会員登録をしなくても「ゲストとして購入する」を選べるほか、ログインすれば送料無料などの会員特典を受けられます。支払い方法はクレジットカードや楽天ペイ、あと払いのペイディ、代金引換など幅広く揃えています。クレジットカード決済は本人認証の3Dセキュアに対応しているため、第三者による不正利用を防ぎながら決済を進められます。
まとめ
決済画面は、顧客が購入を完了するかどうかを決める最後の段階です。手続きをシンプルにし、エクスプレス決済や多様な支払い方法、安心感を伝える工夫を重ねることで、カゴ落ちを防ぎ、購入完了率を高められます。
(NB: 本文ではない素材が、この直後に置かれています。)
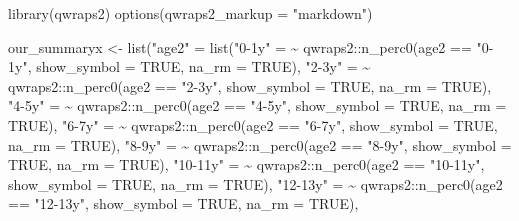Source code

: \documentclass[
]{article}
\newenvironment{Shaded}{\begin{snugshade}}{\end{snugshade}}
\newcommand{\AttributeTok}[1]{\textcolor[rgb]{0.77,0.63,0.00}{#1}}
\newcommand{\ConstantTok}[1]{\textcolor[rgb]{0.00,0.00,0.00}{#1}}
\newcommand{\ErrorTok}[1]{\textcolor[rgb]{0.64,0.00,0.00}{\textbf{#1}}}
\newcommand{\FunctionTok}[1]{\textcolor[rgb]{0.00,0.00,0.00}{#1}}
\newcommand{\NormalTok}[1]{#1}
\newcommand{\OtherTok}[1]{\textcolor[rgb]{0.56,0.35,0.01}{#1}}
\newcommand{\SpecialCharTok}[1]{\textcolor[rgb]{0.00,0.00,0.00}{#1}}
\newcommand{\StringTok}[1]{\textcolor[rgb]{0.31,0.60,0.02}{#1}}
\begin{document}
\begin{Shaded}
\begin{Highlighting}[]
\FunctionTok{library}\NormalTok{(qwraps2)}
\FunctionTok{options}\NormalTok{(}\AttributeTok{qwraps2\_markup =} \StringTok{"markdown"}\NormalTok{)}

\NormalTok{our\_summaryx }\OtherTok{\textless{}{-}}
  \FunctionTok{list}\NormalTok{(}\StringTok{"age2"} \OtherTok{=} 
       \FunctionTok{list}\NormalTok{(}\StringTok{"0{-}1y"} \OtherTok{=} \ErrorTok{\textasciitilde{}}\NormalTok{ qwraps2}\SpecialCharTok{::}\FunctionTok{n\_perc0}\NormalTok{(age2 }\SpecialCharTok{==} \StringTok{"0{-}1y"}\NormalTok{, }\AttributeTok{show\_symbol =} \ConstantTok{TRUE}\NormalTok{, }\AttributeTok{na\_rm =} \ConstantTok{TRUE}\NormalTok{),}
            \StringTok{"2{-}3y"} \OtherTok{=} \ErrorTok{\textasciitilde{}}\NormalTok{ qwraps2}\SpecialCharTok{::}\FunctionTok{n\_perc0}\NormalTok{(age2 }\SpecialCharTok{==} \StringTok{"2{-}3y"}\NormalTok{, }\AttributeTok{show\_symbol =} \ConstantTok{TRUE}\NormalTok{, }\AttributeTok{na\_rm =} \ConstantTok{TRUE}\NormalTok{),}
            \StringTok{"4{-}5y"} \OtherTok{=} \ErrorTok{\textasciitilde{}}\NormalTok{ qwraps2}\SpecialCharTok{::}\FunctionTok{n\_perc0}\NormalTok{(age2 }\SpecialCharTok{==} \StringTok{"4{-}5y"}\NormalTok{, }\AttributeTok{show\_symbol =} \ConstantTok{TRUE}\NormalTok{, }\AttributeTok{na\_rm =} \ConstantTok{TRUE}\NormalTok{),}
            \StringTok{"6{-}7y"} \OtherTok{=} \ErrorTok{\textasciitilde{}}\NormalTok{ qwraps2}\SpecialCharTok{::}\FunctionTok{n\_perc0}\NormalTok{(age2 }\SpecialCharTok{==} \StringTok{"6{-}7y"}\NormalTok{, }\AttributeTok{show\_symbol =} \ConstantTok{TRUE}\NormalTok{, }\AttributeTok{na\_rm =} \ConstantTok{TRUE}\NormalTok{),}
            \StringTok{"8{-}9y"} \OtherTok{=} \ErrorTok{\textasciitilde{}}\NormalTok{ qwraps2}\SpecialCharTok{::}\FunctionTok{n\_perc0}\NormalTok{(age2 }\SpecialCharTok{==} \StringTok{"8{-}9y"}\NormalTok{, }\AttributeTok{show\_symbol =} \ConstantTok{TRUE}\NormalTok{, }\AttributeTok{na\_rm =} \ConstantTok{TRUE}\NormalTok{),}
            \StringTok{"10{-}11y"} \OtherTok{=} \ErrorTok{\textasciitilde{}}\NormalTok{ qwraps2}\SpecialCharTok{::}\FunctionTok{n\_perc0}\NormalTok{(age2 }\SpecialCharTok{==} \StringTok{"10{-}11y"}\NormalTok{, }\AttributeTok{show\_symbol =} \ConstantTok{TRUE}\NormalTok{, }\AttributeTok{na\_rm =} \ConstantTok{TRUE}\NormalTok{),}
            \StringTok{"12{-}13y"} \OtherTok{=} \ErrorTok{\textasciitilde{}}\NormalTok{ qwraps2}\SpecialCharTok{::}\FunctionTok{n\_perc0}\NormalTok{(age2 }\SpecialCharTok{==} \StringTok{"12{-}13y"}\NormalTok{, }\AttributeTok{show\_symbol =} \ConstantTok{TRUE}\NormalTok{, }\AttributeTok{na\_rm =} \ConstantTok{TRUE}\NormalTok{),}

\end{Highlighting}
\end{Shaded}
\end{document}
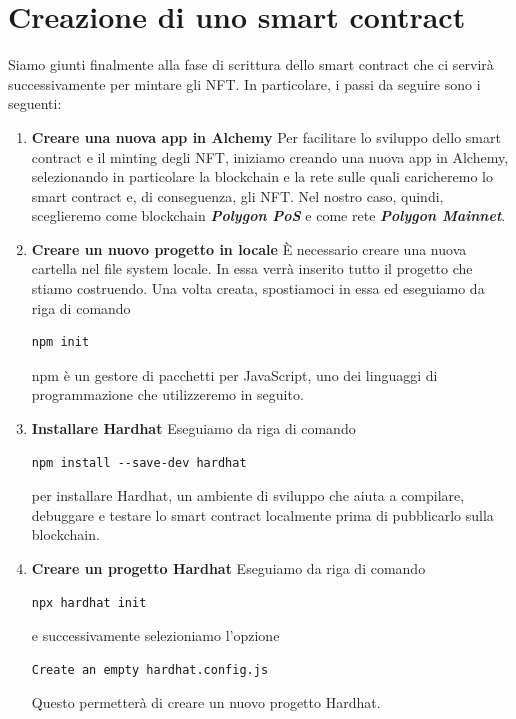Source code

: \documentclass[12pt]{report}
\begin{document}
\section{Creazione di uno smart contract}
\label{sec:contratto}
Siamo giunti finalmente alla fase di scrittura dello smart contract che ci servirà successivamente per mintare gli NFT.\newline
In particolare, i passi da seguire sono i seguenti:
\begin{enumerate}[topsep=5pt, itemsep=0pt]

\item \textbf{Creare una nuova app in Alchemy}\newline
Per facilitare lo sviluppo dello smart contract e il minting degli NFT, iniziamo creando una nuova app in Alchemy, selezionando in particolare la blockchain e la rete sulle quali caricheremo lo smart contract e, di conseguenza, gli NFT.\newline
Nel nostro caso, quindi, sceglieremo come blockchain \textit{\textbf{Polygon PoS}} e come rete \textit{\textbf{Polygon Mainnet}}.

\item \textbf{Creare un nuovo progetto in locale}\newline
È necessario creare una nuova cartella nel file system locale. In essa verrà inserito tutto il progetto che stiamo costruendo.\newline
Una volta creata, spostiamoci in essa ed eseguiamo da riga di comando
\begin{lstlisting}[language=HTML, numbers=none, aboveskip=2pt, belowskip=-3pt]
npm init
\end{lstlisting}
npm è un gestore di pacchetti per JavaScript, uno dei linguaggi di programmazione che utilizzeremo in seguito.

\item \textbf{Installare Hardhat}\newline
Eseguiamo da riga di comando
\begin{lstlisting}[language=HTML, numbers=none, aboveskip=2pt, belowskip=-3pt]
npm install --save-dev hardhat
\end{lstlisting}
per installare Hardhat, un ambiente di sviluppo che aiuta a compilare, debuggare e testare lo smart contract localmente prima di pubblicarlo sulla blockchain.\newpage

\item \textbf{Creare un progetto Hardhat}\newline
Eseguiamo da riga di comando
\begin{lstlisting}[language=HTML, numbers=none, aboveskip=2pt, belowskip=-3pt]
npx hardhat init
\end{lstlisting}
e successivamente selezioniamo l'opzione
\begin{lstlisting}[language=HTML, numbers=none, aboveskip=2pt, belowskip=-3pt]
Create an empty hardhat.config.js
\end{lstlisting}
Questo permetterà di creare un nuovo progetto Hardhat.


\end{enumerate}
\end{document}

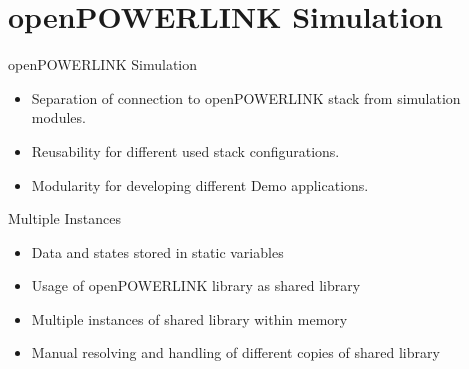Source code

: \section{openPOWERLINK Simulation}
\begin{frame}{openPOWERLINK Simulation}
    \begin{itemize}
        \item Separation of connection to openPOWERLINK stack from simulation modules.
        \item Reusability for different used stack configurations.
        \item Modularity for developing different Demo applications.
    \end{itemize}

    \begin{block}{Multiple Instances}
        \begin{itemize}
            \item Data and states stored in static variables
            \item Usage of openPOWERLINK library as shared library
            \item Multiple instances of shared library within memory
            \item Manual resolving and handling of different copies of shared library
        \end{itemize}
    \end{block}
\end{frame}

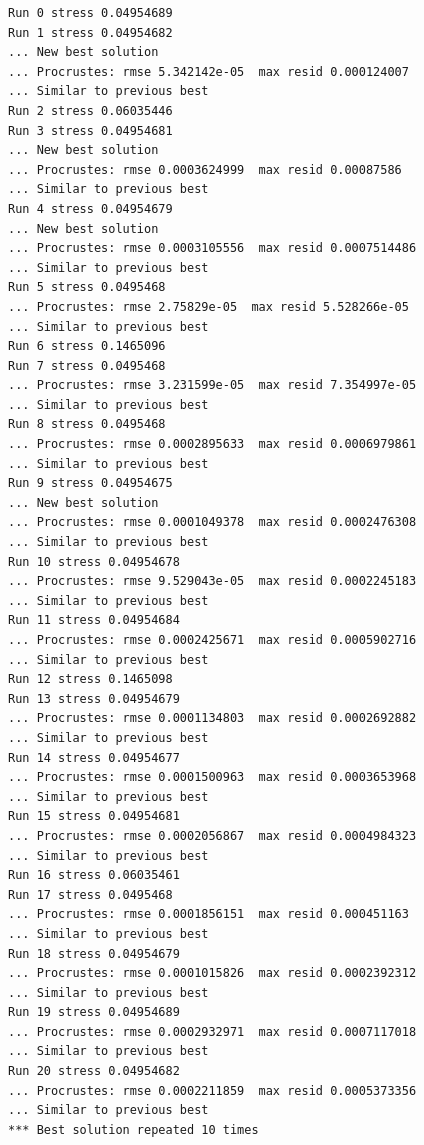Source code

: \documentclass[
  letterpaper,
  DIV=11,
  numbers=noendperiod]{scrartcl}
\begin{document}
\begin{verbatim}
Run 0 stress 0.04954689 
Run 1 stress 0.04954682 
... New best solution
... Procrustes: rmse 5.342142e-05  max resid 0.000124007 
... Similar to previous best
Run 2 stress 0.06035446 
Run 3 stress 0.04954681 
... New best solution
... Procrustes: rmse 0.0003624999  max resid 0.00087586 
... Similar to previous best
Run 4 stress 0.04954679 
... New best solution
... Procrustes: rmse 0.0003105556  max resid 0.0007514486 
... Similar to previous best
Run 5 stress 0.0495468 
... Procrustes: rmse 2.75829e-05  max resid 5.528266e-05 
... Similar to previous best
Run 6 stress 0.1465096 
Run 7 stress 0.0495468 
... Procrustes: rmse 3.231599e-05  max resid 7.354997e-05 
... Similar to previous best
Run 8 stress 0.0495468 
... Procrustes: rmse 0.0002895633  max resid 0.0006979861 
... Similar to previous best
Run 9 stress 0.04954675 
... New best solution
... Procrustes: rmse 0.0001049378  max resid 0.0002476308 
... Similar to previous best
Run 10 stress 0.04954678 
... Procrustes: rmse 9.529043e-05  max resid 0.0002245183 
... Similar to previous best
Run 11 stress 0.04954684 
... Procrustes: rmse 0.0002425671  max resid 0.0005902716 
... Similar to previous best
Run 12 stress 0.1465098 
Run 13 stress 0.04954679 
... Procrustes: rmse 0.0001134803  max resid 0.0002692882 
... Similar to previous best
Run 14 stress 0.04954677 
... Procrustes: rmse 0.0001500963  max resid 0.0003653968 
... Similar to previous best
Run 15 stress 0.04954681 
... Procrustes: rmse 0.0002056867  max resid 0.0004984323 
... Similar to previous best
Run 16 stress 0.06035461 
Run 17 stress 0.0495468 
... Procrustes: rmse 0.0001856151  max resid 0.000451163 
... Similar to previous best
Run 18 stress 0.04954679 
... Procrustes: rmse 0.0001015826  max resid 0.0002392312 
... Similar to previous best
Run 19 stress 0.04954689 
... Procrustes: rmse 0.0002932971  max resid 0.0007117018 
... Similar to previous best
Run 20 stress 0.04954682 
... Procrustes: rmse 0.0002211859  max resid 0.0005373356 
... Similar to previous best
*** Best solution repeated 10 times
\end{verbatim}
\end{document}
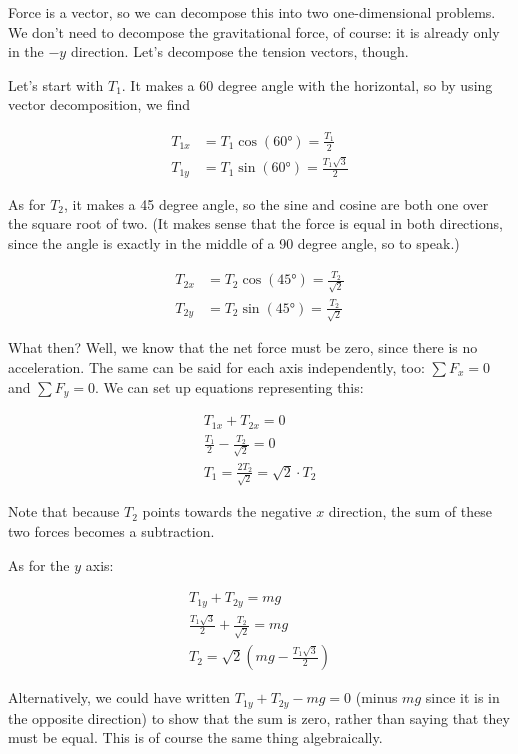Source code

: Force is a vector, so we can decompose this into two one-dimensional problems. We don't need to decompose the gravitational force, of course: it is already only in the $-y$ direction. Let's decompose the tension vectors, though.

Let's start with $T_1$. It makes a 60 degree angle with the horizontal, so by using vector decomposition, we find

\begin{align}
T_{1x} &= T_1 \cos(\ang{60}) = \frac{T_1}{2}\\
T_{1y} &= T_1 \sin(\ang{60}) = \frac{T_1 \sqrt{3}}{2}
\end{align}

As for $T_2$, it makes a 45 degree angle, so the sine and cosine are both one over the square root of two. (It makes sense that the force is equal in both directions, since the angle is exactly in the middle of a 90 degree angle, so to speak.)

\begin{align}
T_{2x} &= T_2 \cos(\ang{45}) = \frac{T_2}{\sqrt{2}}\\
T_{2y} &= T_2 \sin(\ang{45}) = \frac{T_2}{\sqrt{2}}
\end{align}

What then? Well, we know that the net force must be zero, since there is no acceleration. The same can be said for each axis independently, too: $\sum F_x = 0$ and $\sum F_y = 0$. We can set up equations representing this:

\begin{align}
T_{1x} + T_{2x} = 0\\
\frac{T_1}{2} - \frac{T_2}{\sqrt{2}} = 0\\
T_1 = \frac{2 T_2}{\sqrt{2}} = \sqrt{2} \cdot T_2 \label{eq:lec6_t1}
\end{align}

Note that because $T_2$ points towards the negative $x$ direction, the sum of these two forces becomes a subtraction.

As for the $y$ axis:

\begin{align}
T_{1y} + T_{2y} = m g\\
\frac{T_1 \sqrt{3}}{2} + \frac{T_2}{\sqrt{2}} = m g\\
T_2 = \sqrt{2}\left(m g - \frac{T_1 \sqrt{3}}{2}\right)
\end{align}

Alternatively, we could have written $T_{1y} + T_{2y} - m g = 0$ (minus $m g$ since it is in the opposite direction) to show that the sum is zero, rather than saying that they must be equal. This is of course the same thing algebraically.

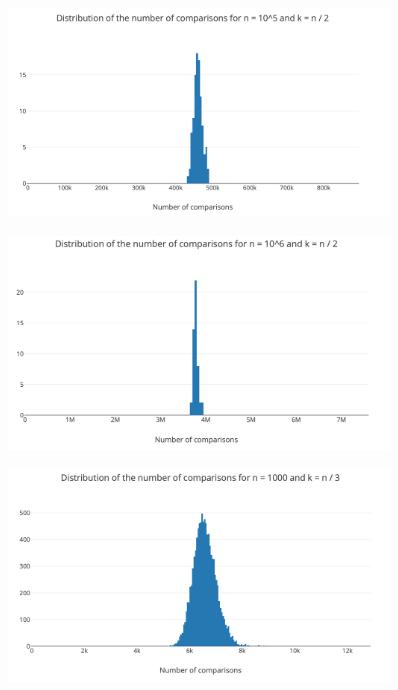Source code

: \documentclass[12pt,a4paper]{article}
\begin{document}
\begin{figure}[ht!]
  \centering
  \includegraphics[width=0.9\textwidth]{img/n100000k50000.png}
  \caption{}
  \label{fig:}
\end{figure}

\begin{figure}[ht!]
  \centering
  \includegraphics[width=0.9\textwidth]{img/n1000000k500000.png}
  \caption{}
  \label{fig:}
\end{figure}

\begin{figure}[ht!]
  \centering
  \includegraphics[width=0.9\textwidth]{img/kdiv3.png}
  \caption{}
  \label{fig:div3}
\end{figure}
\end{document}
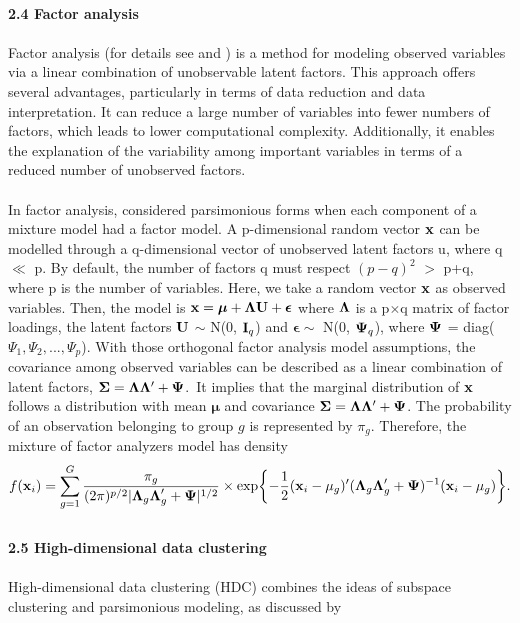 \documentclass[11pt]{article}
\begin{document}
\\
\textbf{2.4 Factor analysis}\\
\\
Factor analysis (for details see \cite{bartholomew2011latent} and \cite{spearman1961proof}) is a method for modeling observed variables via a linear combination of unobservable latent factors. This approach offers several advantages, particularly in terms of data reduction and data interpretation. It can reduce a large number of variables into fewer numbers of factors, which leads to lower computational complexity. Additionally, it enables the explanation of the variability among important variables in terms of a reduced number of unobserved factors.\\
\\
In factor analysis, \cite{mcnicholas2008parsimonious} considered parsimonious forms when each component of a mixture model had a factor model. A p-dimensional random vector $\bold{x}$ can be modelled through a q-dimensional vector of unobserved latent factors u, where q $\ll$ p. By default, the number of factors q must respect $(p-q)^2$ $>$ p+q, where p is the number of variables. Here, we take a random vector $\bold{x}$ as observed variables. Then, the model is $\bold{x = \boldsymbol{\mu} + \Lambda U + \boldsymbol{\epsilon}}$ where $\bold{\Lambda}$ is a p$\times$q matrix of factor loadings, the latent factors $\bold{U}$ $\sim$ N(0, $\bold{I}_q$) and $\boldsymbol{\epsilon} \sim$ N(0, $\bold{\Psi}_q$), where $\bold{\Psi}$ = diag($\Psi_1,\Psi_2, ..., \Psi_p$). With those orthogonal factor analysis model assumptions, the covariance among observed variables can be described as a linear combination of latent factors, $\bold{\Sigma = \Lambda\Lambda'+\Psi}$.\
It implies that the marginal distribution of $\bold{x}$ follows a distribution with mean $\boldsymbol{\mu}$ and covariance $\bold{\Sigma = \Lambda\Lambda'+\Psi}$. The probability of an observation belonging to group $g$ is represented by $\pi_g$. Therefore, the mixture of factor analyzers model has density
$$f(\bold{x}_i) = \sum_{g=1}^G\frac{\pi_g}{(2\pi)^{p/2}|\boldsymbol{\Lambda}_g\boldsymbol{\Lambda}_g'+\boldsymbol{\Psi}|^{1/2}}\times \text{exp}\biggl\{ -\frac{1}{2}(\bold{x}_i-\mu_g)'(\boldsymbol{\Lambda}_g\boldsymbol{\Lambda}_g'+\boldsymbol{\Psi})^{-1}(\bold{x}_i-\mu_g)\biggr\}.$$
\\
\textbf{2.5 High-dimensional data clustering}\\
\\
High-dimensional data clustering (HDC) combines the ideas of subspace clustering and parsimonious modeling, as discussed by \citet{bouveyron2007high}
\end{document}
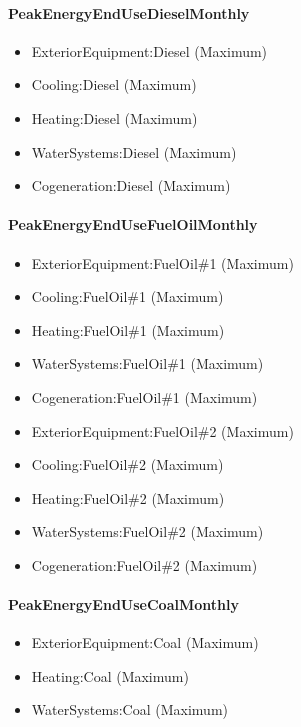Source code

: \paragraph{PeakEnergyEndUseDieselMonthly}\label{peakenergyendusedieselmonthly}

\begin{itemize}
\item
  ExteriorEquipment:Diesel (Maximum)
\item
  Cooling:Diesel (Maximum)
\item
  Heating:Diesel (Maximum)
\item
  WaterSystems:Diesel (Maximum)
\item
  Cogeneration:Diesel (Maximum)
\end{itemize}

\paragraph{PeakEnergyEndUseFuelOilMonthly}\label{peakenergyendusefueloilmonthly}

\begin{itemize}
\item
  ExteriorEquipment:FuelOil\#1 (Maximum)
\item
  Cooling:FuelOil\#1 (Maximum)
\item
  Heating:FuelOil\#1 (Maximum)
\item
  WaterSystems:FuelOil\#1 (Maximum)
\item
  Cogeneration:FuelOil\#1 (Maximum)
\item
  ExteriorEquipment:FuelOil\#2 (Maximum)
\item
  Cooling:FuelOil\#2 (Maximum)
\item
  Heating:FuelOil\#2 (Maximum)
\item
  WaterSystems:FuelOil\#2 (Maximum)
\item
  Cogeneration:FuelOil\#2 (Maximum)
\end{itemize}

\paragraph{PeakEnergyEndUseCoalMonthly}\label{peakenergyendusecoalmonthly}

\begin{itemize}
\item
  ExteriorEquipment:Coal (Maximum)
\item
  Heating:Coal (Maximum)
\item
  WaterSystems:Coal (Maximum)
\end{itemize}

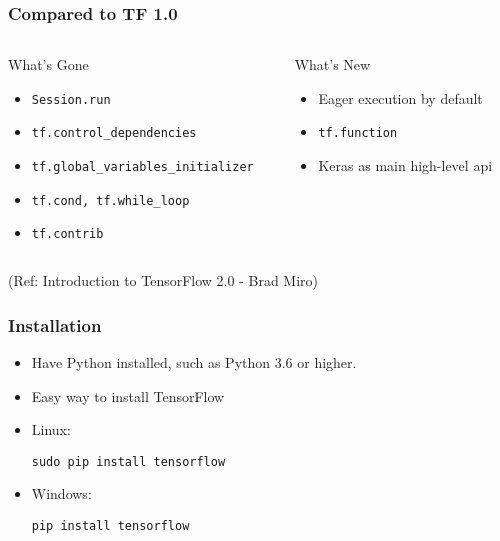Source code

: \begin{frame}[fragile] \frametitle{Compared to TF 1.0}

\begin{columns}
    \begin{column}[T]{0.6\linewidth}
	What’s Gone
      \begin{itemize}
		\item \lstinline|Session.run|
		\item \lstinline|tf.control_dependencies|
		\item \lstinline|tf.global_variables_initializer|
		\item \lstinline|tf.cond, tf.while_loop|
		\item \lstinline|tf.contrib|
	  \end{itemize}

    \end{column}
    \begin{column}[T]{0.4\linewidth}
	What’s New
      \begin{itemize}
		\item Eager execution by default
		\item \lstinline|tf.function|
		\item Keras as main high-level api
	  \end{itemize}
    \end{column}
  \end{columns}

\tiny{(Ref: Introduction to TensorFlow 2.0 - Brad Miro)}
\end{frame}






\begin{frame}[fragile] \frametitle{Installation}

\begin{itemize}
\item Have Python installed, such as Python 3.6 or higher.
\item Easy way to install TensorFlow
\item Linux:
\begin{lstlisting}
sudo pip install tensorflow
\end{lstlisting}
\item Windows:
\begin{lstlisting}
pip install tensorflow
\end{lstlisting}
\end{itemize}

\end{frame}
こうした仕組みをスムーズに導入したい場合は、ECプラットフォームのShopify(ショッピファイ)も選択肢のひとつです。ワンページチェックアウトやエクスプレス決済を標準で備え、集客から決済までを一括で管理できます。無料体験も実施していますので、ぜひ一度お試しください。
決済画面のデザインに関するよくある質問
優れた決済画面のUIデザインとは?
顧客が迷わず安心して購入できることを第一に考えたデザインです。入力項目を必要最小限にしぼり、注文内容や送料、合計金額を確認しやすくすることが重要です。あわせて、利用できる決済方法やセキュリティ情報をわかりやすく示すこともポイントです。1ページで完結する設計は有効ですが、複数ページ型でも各ステップが明確で入力負担が少なければ問題ありません。
決済画面とカートの違いは?
カートで「何を買うか」を決め、決済画面で「実際に購入する」という違いがあります。カートは購入予定の商品と金額を確認する画面、決済画面は配送先や支払い情報を入力して注文を確定する画面です。
スマホの決済画面で気をつけることは?
スマホの決済画面では、入力の手間をできるだけ減らすことが重要です。ゲスト購入、住所の自動入力、Shop Payなどのエクスプレス決済を用意し、少ない操作で支払いまで進めるようにしましょう。ボタンや入力欄は指で押しやすい大きさにし、入力エラーもその場でわかるようにすることが大切です。